CARY, N.C.— Paul Riley doesn’t regularly hear from North Carolina Courage owner Steve Malik. But the team’s manager says he heard from Malik a lot in the week leading up to the second Women’s International Champions Cup.
“I know for the club as an entity, this is major for them. Steve Malik wants to win this. He usually doesn’t e-mail or text me, but him and Curt [Johnson, the Courage president/general manager] have been pretty busy this week, saying ‘This is big, this is big, this big, we really want this.’”
It was an odd level of encouragement to heap upon a coach and team that’s won two straight National Women’s Soccer League Shields, two of the last three league championships, and improbably beat Olympique Lyonnais in Miami, Florida, last year to claim the inaugural Women’s ICC on their way to a record-setting league campaign. But when a depleted Courage won the debut tournament, what was a fledgling friendly event was suddenly conflated into an apocryphal club world championship. A crowd of supporters and media met the Courage when they arrived back at RDU airport. The team received an invitation to the North Carolina Executive Mansion, where Gov. Roy Cooper issued a proclamation recognizing them. And while the national women’s soccer media debated the (in)significance of the whole thing, the clubs involved celebrated, or fumed.

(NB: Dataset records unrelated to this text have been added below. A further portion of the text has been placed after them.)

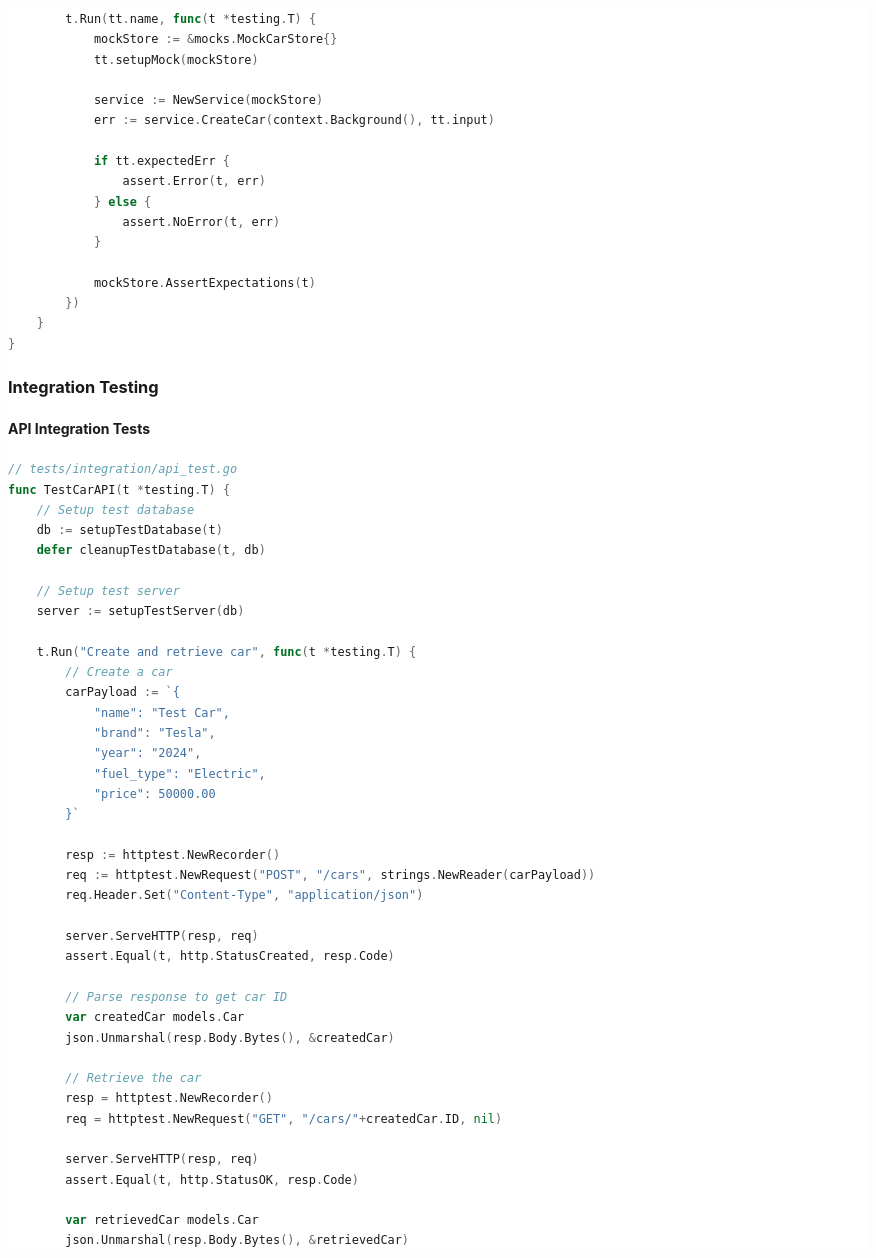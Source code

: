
 ```go
        t.Run(tt.name, func(t *testing.T) {
            mockStore := &mocks.MockCarStore{}
            tt.setupMock(mockStore)

            service := NewService(mockStore)
            err := service.CreateCar(context.Background(), tt.input)

            if tt.expectedErr {
                assert.Error(t, err)
            } else {
                assert.NoError(t, err)
            }

            mockStore.AssertExpectations(t)
        })
    }
}
```

### Integration Testing

#### API Integration Tests

```go
// tests/integration/api_test.go
func TestCarAPI(t *testing.T) {
    // Setup test database
    db := setupTestDatabase(t)
    defer cleanupTestDatabase(t, db)

    // Setup test server
    server := setupTestServer(db)

    t.Run("Create and retrieve car", func(t *testing.T) {
        // Create a car
        carPayload := `{
            "name": "Test Car",
            "brand": "Tesla",
            "year": "2024",
            "fuel_type": "Electric",
            "price": 50000.00
        }`

        resp := httptest.NewRecorder()
        req := httptest.NewRequest("POST", "/cars", strings.NewReader(carPayload))
        req.Header.Set("Content-Type", "application/json")

        server.ServeHTTP(resp, req)
        assert.Equal(t, http.StatusCreated, resp.Code)

        // Parse response to get car ID
        var createdCar models.Car
        json.Unmarshal(resp.Body.Bytes(), &createdCar)

        // Retrieve the car
        resp = httptest.NewRecorder()
        req = httptest.NewRequest("GET", "/cars/"+createdCar.ID, nil)

        server.ServeHTTP(resp, req)
        assert.Equal(t, http.StatusOK, resp.Code)

        var retrievedCar models.Car
        json.Unmarshal(resp.Body.Bytes(), &retrievedCar)
```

Over 12 months later, the Women’s ICC was back, this year in North Carolina, on the Courage’s home ground. Revenge is a narrative device as old as Greek and Roman tragedies, and a three-act play unfurled over four days at WakeMed Soccer Park. It culminated with a rematch between Olympique Lyonnais and the Courage, and a denouement that brought victory and vindication to one team, and honor in defeat to another.